For years activists, who gave the 87-mile (140-kilometer) stretch its sinister nickname, have been fighting to clean up the area. 

Then, last spring, it began making headlines for a different reason: one of its parishes — Louisiana’s equivalent of US counties — was hit with the highest rate of Covid-19 related deaths in the country. 

“It ran through this community. People were terrified here,” says Robert Taylor, 79, a resident of the parish of St John’s the Baptist. 

In April 2020, at the height of the first wave, three residents were dying every day in the community of 43,000. 

“It changed our way of life,” says Angelo Bernard, 64, who works for the Marathon refinery. 

“In Reserve, we all used to get together all the time,” he remembers. “We don’t anymore. I go out as little as possible.” 

Since then nearly one in eight parishioners has been infected.

The Delta variant has made the situation even worse: infections have exploded in the last three weeks.

– ‘We jumped on it’ –

Deaths, however, have slowed in recent months — eight this summer, perhaps thanks to a vaccination rate that is among the highest in Louisiana.

After the trauma of 2020 parishioners rushed to get their shots, and St John’s the Baptist now has 44.3 percent of its residents fully vaccinated, compared to 39.4 percent in the rest of the state.  

“When it first came up that vaccination, you know, would help people, well we jumped on it,” smiles another resident, Robert Moore.

That reaction is perhaps not surprising in a community that has already dealt with so much tragedy. 

Like many of the residents of his neighborhood in the small town of Reserve, Moore devoted his life to the nearby plant formerly owned by US chemical company DuPont.

Set up in 1968 on a former plantation, the plant — some of whose pipes reach into the opaque waters of the Mississippi — was purchased in 2015 by the Japanese company Denka.

It is the only site in the United States that produces neoprene, a material used to make wetsuits, gloves or electrical insulators. 

To produce neoprene the plant emits chloroprene, a chemical classified as a probable carcinogen by the EPA in 2010.

Astronomical amounts of the chemical were detected in Reserve’s air in the early 2010s, prompting the environmental agency to set a recommended limit of 0.2 micrograms of chloroprene per cubic meter.

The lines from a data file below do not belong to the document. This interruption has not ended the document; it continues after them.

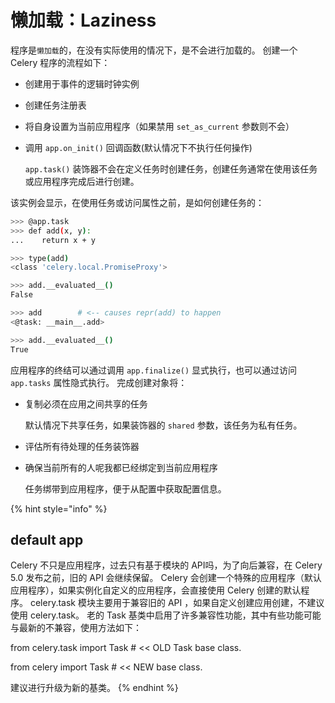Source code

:# 懒加载：Laziness

程序是`懒加载`的，在没有实际使用的情况下，是不会进行加载的。 创建一个 Celery 程序的流程如下：

* 创建用于事件的逻辑时钟实例
* 创建任务注册表
* 将自身设置为当前应用程序（如果禁用 `set_as_current` 参数则不会）
*   调用 `app.on_init()` 回调函数(默认情况下不执行任何操作)

    `app.task()` 装饰器不会在定义任务时创建任务，创建任务通常在使用该任务或应用程序完成后进行创建。

该实例会显示，在使用任务或访问属性之前，是如何创建任务的：

```bash
>>> @app.task
>>> def add(x, y):
...    return x + y

>>> type(add)
<class 'celery.local.PromiseProxy'>

>>> add.__evaluated__()
False

>>> add        # <-- causes repr(add) to happen
<@task: __main__.add>

>>> add.__evaluated__()
True
```

应用程序的终结可以通过调用 `app.finalize()` 显式执行，也可以通过访问 `app.tasks` 属性隐式执行。 完成创建对象将：

*   复制必须在应用之间共享的任务

      默认情况下共享任务，如果装饰器的 `shared` 参数，该任务为私有任务。
* 评估所有待处理的任务装饰器
*   确保当前所有的人呢我都已经绑定到当前应用程序

      任务绑带到应用程序，便于从配置中获取配置信息。

{% hint style="info" %}
## default app

Celery 不只是应用程序，过去只有基于模块的 API吗，为了向后兼容，在 Celery 5.0 发布之前，旧的 API 会继续保留。 Celery 会创建一个特殊的应用程序（默认应用程序），如果实例化自定义的应用程序，会直接使用 Celery 创建的默认程序。 celery.task 模块主要用于兼容旧的 API ，如果自定义创建应用创建，不建议使用 celery.task。 老的 Task 基类中启用了许多兼容性功能，其中有些功能可能与最新的不兼容，使用方法如下：

from celery.task import Task # << OLD Task base class.

 from celery import Task # << NEW base class.

建议进行升级为新的基类。
{% endhint %}
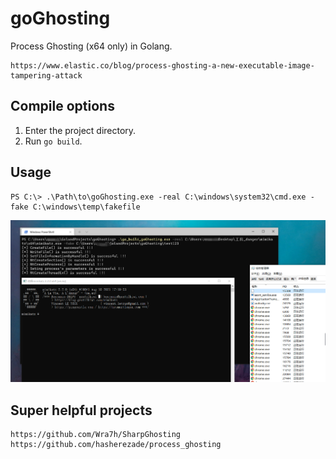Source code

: # goGhosting

Process Ghosting (x64 only) in Golang.
```text
https://www.elastic.co/blog/process-ghosting-a-new-executable-image-tampering-attack
```

## Compile options

1. Enter the project directory.
2. Run `go build`.

## Usage

```text
PS C:\> .\Path\to\goGhosting.exe -real C:\windows\system32\cmd.exe -fake C:\windows\temp\fakefile
```

![img0.png](img0.png)

## Super helpful projects

```text
https://github.com/Wra7h/SharpGhosting
https://github.com/hasherezade/process_ghosting
```
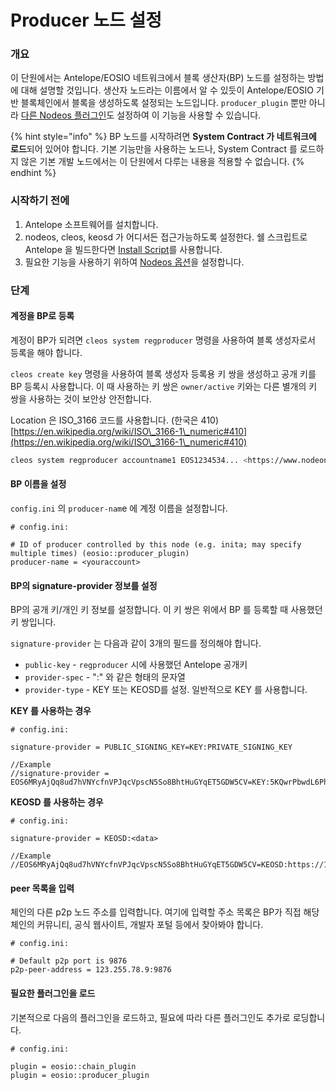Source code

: # Producer 노드 설정

### 개요

이 단원에서는 Antelope/EOSIO 네트워크에서 블록 생산자(BP) 노드를 설정하는 방법에 대해 설명할 것입니다. 생산자 노드라는 이름에서 알 수 있듯이 Antelope/EOSIO 기반 블록체인에서 블록을 생성하도록 설정되는 노드입니다. `producer_plugin` 뿐만 아니라 [다른 Nodeos 플러그인](leap/nodeos-plugin/)도 설정하여 이 기능을 사용할 수 있습니다.

{% hint style="info" %}
BP 노드를 시작하려면 **System Contract 가 네트워크에 로드**되어 있어야 합니다. 기본 기능만을 사용하는 노드나, System Contract 를 로드하지 않은 기본 개발 노드에서는 이 단원에서 다루는 내용을 적용할 수 없습니다.
{% endhint %}

### 시작하기 전에

1. Antelope 소프트웨어를 설치합니다.
2. nodeos, cleos, keosd 가 어디서든 접근가능하도록 설정한다. 쉘 스크립트로 Antelope 을 빌드한다면 [Install Script](https://developers.eos.io/manuals/eos/latest/install/build-from-source/shell-scripts/install-eosio-binaries)를 사용합니다.
3. 필요한 기능을 사용하기 위하여 [Nodeos 옵션](https://developers.eos.io/manuals/eos/latest/nodeos/usage/nodeos-options)을 설정합니다.

### 단계

#### 계정을 BP로 등록

계정이 BP가 되려면 `cleos system regproducer` 명령을 사용하여 블록 생성자로서 등록을 해야 합니다.&#x20;

`cleos create key` 명령을 사용하여 블록 생성자 등록용 키 쌍을 생성하고 공개 키를 BP 등록시 사용합니다. 이 때 사용하는 키 쌍은 `owner/active` 키와는 다른 별개의 키 쌍을 사용하는 것이 보안상 안전합니다.

Location 은 ISO\_3166 코드를 사용합니다. (한국은 410)\
[https://en.wikipedia.org/wiki/ISO\_3166-1\_numeric#410](https://en.wikipedia.org/wiki/ISO\_3166-1\_numeric#410)

```bash
cleos system regproducer accountname1 EOS1234534... <https://www.nodeone.io> 410
```

#### BP 이름을 설정

`config.ini` 의 `producer-nam`e 에 계정 이름을 설정합니다.

```
# config.ini:

# ID of producer controlled by this node (e.g. inita; may specify multiple times) (eosio::producer_plugin)
producer-name = <youraccount>
```

#### BP의 signature-provider 정보를 설정

BP의 공개 키/개인 키 정보를 설정합니다. 이 키 쌍은 위에서 BP 를 등록할 때 사용했던 키 쌍입니다.

`signature-provider` 는 다음과 같이 3개의 필드를 정의해야 합니다.

* `public-key` - `regproducer` 시에 사용했던 Antelope 공개키
* `provider-spec` - ":" 와 같은 형태의 문자열
* `provider-type` - KEY 또는 KEOSD를 설정. 일반적으로 KEY 를 사용합니다.

**KEY 를 사용하는 경우**

```
# config.ini:

signature-provider = PUBLIC_SIGNING_KEY=KEY:PRIVATE_SIGNING_KEY

//Example
//signature-provider = EOS6MRyAjQq8ud7hVNYcfnVPJqcVpscN5So8BhtHuGYqET5GDW5CV=KEY:5KQwrPbwdL6PhXujxW37FSSQZ1JiwsST4cqQzDeyXtP79zkvFD3
```

**KEOSD 를 사용하는 경우**

```
# config.ini:

signature-provider = KEOSD:<data>   

//Example
//EOS6MRyAjQq8ud7hVNYcfnVPJqcVpscN5So8BhtHuGYqET5GDW5CV=KEOSD:https://127.0.0.1:88888
```

#### peer 목록을 입력

체인의 다른 p2p 노드 주소를 입력합니다. 여기에 입력할 주소 목록은 BP가 직접 해당 체인의 커뮤니티, 공식 웹사이트, 개발자 포털 등에서 찾아봐야 합니다.

```
# config.ini:

# Default p2p port is 9876
p2p-peer-address = 123.255.78.9:9876
```

#### 필요한 플러그인을 로드

기본적으로 다음의 플러그인을 로드하고, 필요에 따라 다른 플러그인도 추가로 로딩합니다.

```
# config.ini:

plugin = eosio::chain_plugin
plugin = eosio::producer_plugin
```
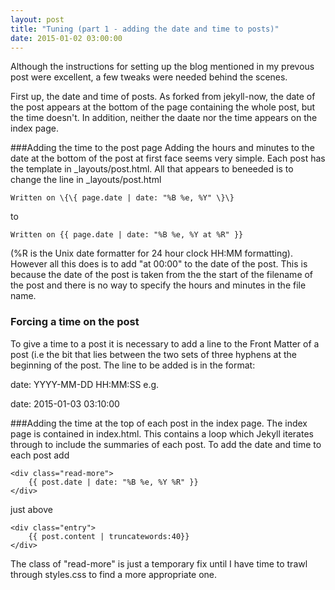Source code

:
 ```yaml
---
layout: post
title: "Tuning (part 1 - adding the date and time to posts)"
date: 2015-01-02 03:00:00
---
```


Although the instructions for setting up the blog mentioned in my prevous post were excellent, a few tweaks were needed behind the scenes.

First up, the date and time of posts.  As forked from jekyll-now, the date of the post appears at the bottom of the page containing the whole post, but the time doesn't. In addition, neither the daate nor the time appears on the index page.

###Adding the time to the post page
Adding the hours and minutes to the date at the bottom of the post at first face seems very simple.  Each post has the template in _layouts/post.html.  All that appears to beneeded is to change the line in _layouts/post.html

    Written on \{\{ page.date | date: "%B %e, %Y" \}\}

to  

    Written on {{ page.date | date: "%B %e, %Y at %R" }}
    

(%R is the Unix date formatter for 24 hour clock HH:MM formatting).  However all this does is to add "at 00:00" to the date of the post.  This is because the date of the post is taken from the the start of the filename of the post and there is no way to specify the hours and minutes in the file name.

### Forcing a time on the post
To give a time to a post it is necessary to add a line to the Front Matter of a post (i.e the bit that lies between the two sets of three hyphens at the beginning of the post.  The line to be added is in the format:

date: YYYY-MM-DD HH:MM:SS
e.g.

date: 2015-01-03 03:10:00

###Adding the time at the top of each post in the index page.
The index page is contained in index.html.  This contains a loop which Jekyll iterates through to include the summaries of each post.  To add the date and time to each post add

	<div class="read-more">
    	{{ post.date | date: "%B %e, %Y %R" }}
    </div>
        
just above

	<div class="entry">
        {{ post.content | truncatewords:40}}
    </div>
    
The class of "read-more" is just a temporary fix until I have time to trawl through styles.css to find a more appropriate one.
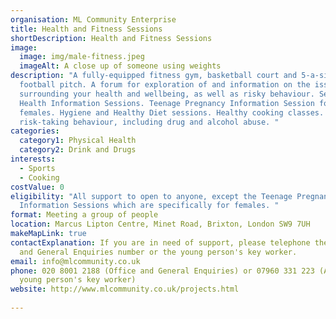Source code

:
 ```yaml
---
organisation: ML Community Enterprise
title: Health and Fitness Sessions
shortDescription: Health and Fitness Sessions
image:
  image: img/male-fitness.jpeg
  imageAlt: A close up of someone using weights
description: "A fully-equipped fitness gym, basketball court and 5-a-side
  football pitch. A forum for exploration of and information on the issues
  surrounding your health and wellbeing, as well as risky behaviour. Sexual
  Health Information Sessions. Teenage Pregnancy Information Session for
  females. Hygiene and Healthy Diet sessions. Healthy cooking classes. Look at
  risk-taking behaviour, including drug and alcohol abuse. "
categories:
  category1: Physical Health
  category2: Drink and Drugs
interests:
  - Sports
  - Cooking
costValue: 0
eligibility: "All support to open to anyone, except the Teenage Pregnancy
  Information Sessions which are specifically for females. "
format: Meeting a group of people
location: Marcus Lipton Centre, Minet Road, Brixton, London SW9 7UH
makeMapLink: true
contactExplanation: If you are in need of support, please telephone the Office
  and General Enquiries number or the young person's key worker.
email: info@mlcommunity.co.uk
phone: 020 8001 2188 (Office and General Enquiries) or 07960 331 223 (Andrew the
  young person's key worker)
website: http://www.mlcommunity.co.uk/projects.html
 
---
```

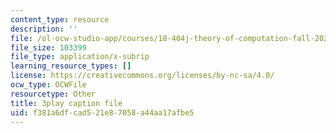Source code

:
 ```yaml
---
content_type: resource
description: ''
file: /ol-ocw-studio-app/courses/18-404j-theory-of-computation-fall-2020/f381a6dfcad521e87058a44aa17afbe5_6Az1gtDRaAU.srt
file_size: 103399
file_type: application/x-subrip
learning_resource_types: []
license: https://creativecommons.org/licenses/by-nc-sa/4.0/
ocw_type: OCWFile
resourcetype: Other
title: 3play caption file
uid: f381a6df-cad5-21e8-7058-a44aa17afbe5
---
```

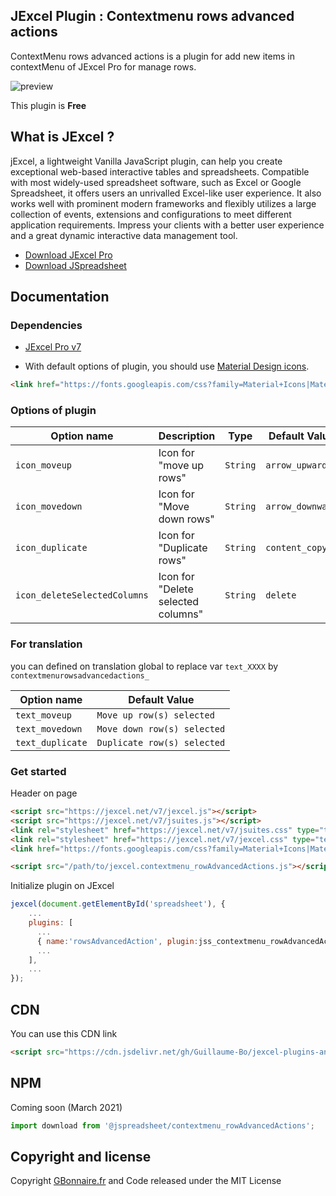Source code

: ## JExcel Plugin : Contextmenu rows advanced actions

ContextMenu rows advanced actions is a plugin for add new items in contextMenu of JExcel Pro for manage rows. 

![preview](https://user-images.githubusercontent.com/52194475/102090914-5b802d80-3e1e-11eb-9fe6-572cea5eecae.png)

This plugin is **Free**

## What is JExcel ?

jExcel, a lightweight Vanilla JavaScript plugin, can help you create exceptional web-based interactive tables and spreadsheets. Compatible with most widely-used spreadsheet software, such as Excel or Google Spreadsheet, it offers users an unrivalled Excel-like user experience. It also works well with prominent modern frameworks and flexibly utilizes a large collection of events, extensions and configurations to meet different application requirements. Impress your clients with a better user experience and a great dynamic interactive data management tool.

- [Download JExcel Pro](https://www.jexcel.net) 
- [Download JSpreadsheet](https://www.jspreadsheet.com)

## Documentation

### Dependencies

- [JExcel Pro v7](https://www.jexcel.net/v7)

- With default options of plugin, you should use [Material Design icons](https://material.io/resources/icons/). 

```HTML
<link href="https://fonts.googleapis.com/css?family=Material+Icons|Material+Icons+Outlined|Material+Icons+Two+Tone|Material+Icons+Round|Material+Icons+Sharp" rel="stylesheet">
 ```   

### Options of plugin

<table>
	<thead>
		<tr>
			<th>Option name</th>
			<th>Description</th>
			<th>Type</th>
			<th>Default Value</th>
		</tr>
	</thead>
	<tbody>
		<tr>
			<td><code>icon_moveup</code></td>
			<td>Icon for "move up rows"</td>
			<td><code>String</code></td>
			<td><code>arrow_upward</code></td>
		</tr>
		<tr>
			<td><code>icon_movedown</code></td>
			<td>Icon for "Move down rows"</td>
			<td><code>String</code></td>
			<td><code>arrow_downward</code></td>
		</tr>
		<tr>
			<td><code>icon_duplicate</code></td>
			<td>Icon for "Duplicate rows"</td>
			<td><code>String</code></td>
			<td><code>content_copy</code></td>
		</tr>
		<tr>
			<td><code>icon_deleteSelectedColumns</code></td>
			<td>Icon for "Delete selected columns"</td>
			<td><code>String</code></td>
			<td><code>delete</code></td>
		</tr>		
	</tbody>
</table>

### For translation
you can defined on translation global to replace var <code>text_XXXX</code> by <code>contextmenurowsadvancedactions_</code>
<table>
	<thead>
		<tr>
			<th>Option name</th>
			<th>Default Value</th>
		</tr>
	</thead>
	<tbody>
		<tr>
			<td><code>text_moveup</code></td>
			<td><code>Move up row(s) selected</code></td>
		</tr>
		<tr>
			<td><code>text_movedown</code></td>
			<td><code>Move down row(s) selected</code></td>
		</tr>
		<tr>
			<td><code>text_duplicate</code></td>
			<td><code>Duplicate row(s) selected</code></td>
		</tr>
	</tbody>
</table>

### Get started

Header on page
```HTML
<script src="https://jexcel.net/v7/jexcel.js"></script>
<script src="https://jexcel.net/v7/jsuites.js"></script>
<link rel="stylesheet" href="https://jexcel.net/v7/jsuites.css" type="text/css" />
<link rel="stylesheet" href="https://jexcel.net/v7/jexcel.css" type="text/css" />
<link href="https://fonts.googleapis.com/css?family=Material+Icons|Material+Icons+Outlined|Material+Icons+Two+Tone|Material+Icons+Round|Material+Icons+Sharp" rel="stylesheet">

<script src="/path/to/jexcel.contextmenu_rowAdvancedActions.js"></script>
```

Initialize plugin on JExcel
```JavaScript
jexcel(document.getElementById('spreadsheet'), {
	...
	plugins: [
      ...
      { name:'rowsAdvancedAction', plugin:jss_contextmenu_rowAdvancedActions},
      ...  
    ],
    ...
});
```


## CDN

You can use this CDN link

```HTML
<script src="https://cdn.jsdelivr.net/gh/Guillaume-Bo/jexcel-plugins-and-editors@latest/plugins/contextmenu_rowsAdvancedActions/jexcel.contextmenu_rowsAdvancedActions.js"></script>
```

## NPM
Coming soon (March 2021)
```javascript
import download from '@jspreadsheet/contextmenu_rowAdvancedActions';
```

## Copyright and license

Copyright [GBonnaire.fr](https://www.gbonnaire.fr) and Code released under the MIT License
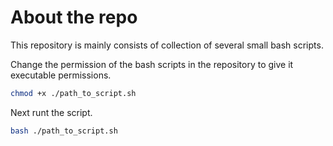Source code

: # About the repo

This repository is mainly consists of collection of several small bash scripts.

Change the permission of the bash scripts in the repository to give it executable permissions.

```bash
chmod +x ./path_to_script.sh
```

Next runt the script.

```bash
bash ./path_to_script.sh
```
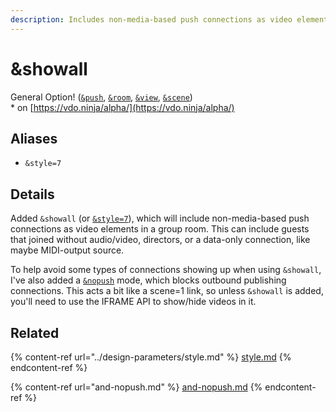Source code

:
 ```yaml
---
description: Includes non-media-based push connections as video elements in a group room
---
```


# \&showall

General Option! ([`&push`](../../source-settings/push.md), [`&room`](../../general-settings/room.md), [`&view`](../view-parameters/view.md), [`&scene`](../view-parameters/scene.md))\
\* on [https://vdo.ninja/alpha/](https://vdo.ninja/alpha/)

## Aliases

* `&style=7`

## Details

Added `&showall` (or [`&style=7`](../design-parameters/style.md)), which will include non-media-based push connections as video elements in a group room. This can include guests that joined without audio/video, directors, or a data-only connection, like maybe MIDI-output source.

To help avoid some types of connections showing up when using `&showall`, I've also added a [`&nopush`](and-nopush.md) mode, which blocks outbound publishing connections. This acts a bit like a scene=1 link, so unless `&showall` is added, you'll need to use the IFRAME API to show/hide videos in it.

## Related

{% content-ref url="../design-parameters/style.md" %}
[style.md](../design-parameters/style.md)
{% endcontent-ref %}

{% content-ref url="and-nopush.md" %}
[and-nopush.md](and-nopush.md)
{% endcontent-ref %}

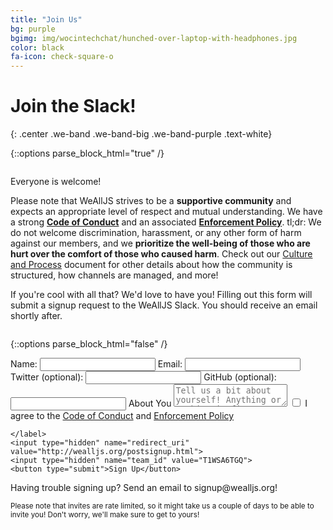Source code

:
 ```yaml
---
title: "Join Us"
bg: purple
bgimg: img/wocintechchat/hunched-over-laptop-with-headphones.jpg
color: black
fa-icon: check-square-o
---
```


# Join the Slack!
{: .center .we-band .we-band-big .we-band-purple .text-white}

{::options parse_block_html="true" /}

<div class="container we-band we-band-white we-band-narrow text-black">

<div class="row">

<div class="column big">

Everyone is welcome!

Please note that WeAllJS strives to be a **supportive community** and expects an
appropriate level of respect and mutual understanding. We have a strong [**Code
of Conduct**](/code-of-conduct) and an associated [**Enforcement
Policy**](/enforcement). tl;dr: We do not welcome discrimination, harassment, or
any other form of harm against our members, and we **prioritize the well-being
of those who are hurt over the comfort of those who caused harm**. Check out our
[Culture and Process](/culture-and-process) document for other details about how
the community is structured, how channels are managed, and more!

If you're cool with all that? We'd love to have you! Filling out this form will
submit a signup request to the WeAllJS Slack. You should receive an email
shortly after.

</div>

{::options parse_block_html="false" /}

<div class="column small">
	<form action="http://api.wealljs.org/signup" method="POST">
    <label>Name: <input name="name" required type="text"></label>
    <label>Email: <input name="email" required type="email"></label>
    <label>Twitter (optional): <input name="twitter" type="text"></label>
    <label>GitHub (optional): <input name="github" type="text"></label>
    <label>About You</label>
    <textarea name="about" placeholder="Tell us a bit about yourself! Anything or nothing is fine!"></textarea>
    <label class="add-bottom"><input type="checkbox" name="coc" required> I agree to the <a href="/code-of-conduct.html">Code of Conduct</a> and <a href="/enforcement.html">Enforcement Policy</a>

    </label>
    <input type="hidden" name="redirect_uri" value="http://wealljs.org/postsignup.html">
    <input type="hidden" name="team_id" value="T1WSA6TGQ">
    <button type="submit">Sign Up</button>
  </form>
  <p>Having trouble signing up? Send an email to signup@wealljs.org!</p>
  <p><small>Please note that invites are rate limited, so it might take us a couple of days to be able to invite you! Don&apos;t worry, we&apos;ll make sure to get to yours!</small></p>
</div>

</div>

</div>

Across the road from the plant, an air quality monitoring station serves as a grim reminder.

– ‘Vulnerable’ –

When Taylor got wind of the scandal, he was only half-surprised: the former construction worker had long wondered why cancer — which struck his mother, and his sister, and his wife, and his nephews — was so prevalent in his town.

Chloroprene is not the only factor affecting the health of Cancer Alley residents.

In Reserve, where more than 60 percent of the 9,000 residents are Black, the poverty rate is two and a half times the national average.  

It is a population with “lots of comorbidities, lots of social challenges, socio-economic factors that contribute to poor health outcomes,” notes Julio Figueroa, an infectious disease specialist at Louisiana State University. 

“They are going to be a vulnerable population,” he said. 

President Joe Biden acknowledged the challenges facing “Cancer Alley” shortly after his arrival in the White House.

He said he aimed to address “the disproportionate health and environmental and economic impacts on communities of color… especially… the hard-hit areas like Cancer Alley in Louisiana.”

The United Nations has also drawn attention to the area’s plight, releasing a report earlier this year denouncing “environmental racism” in the area.

For resident Angelo Bernard, the spotlight placed on his community in recent months is an opportunity for the country to overcome some of its divisions — whether they be race, or the intensely partisan divide over vaccinations and other Covid measures.

“God is allowing all this to happen for a reason, you know,” he told AFP. 

“We got to find the right way to come together and get people vaccinated.”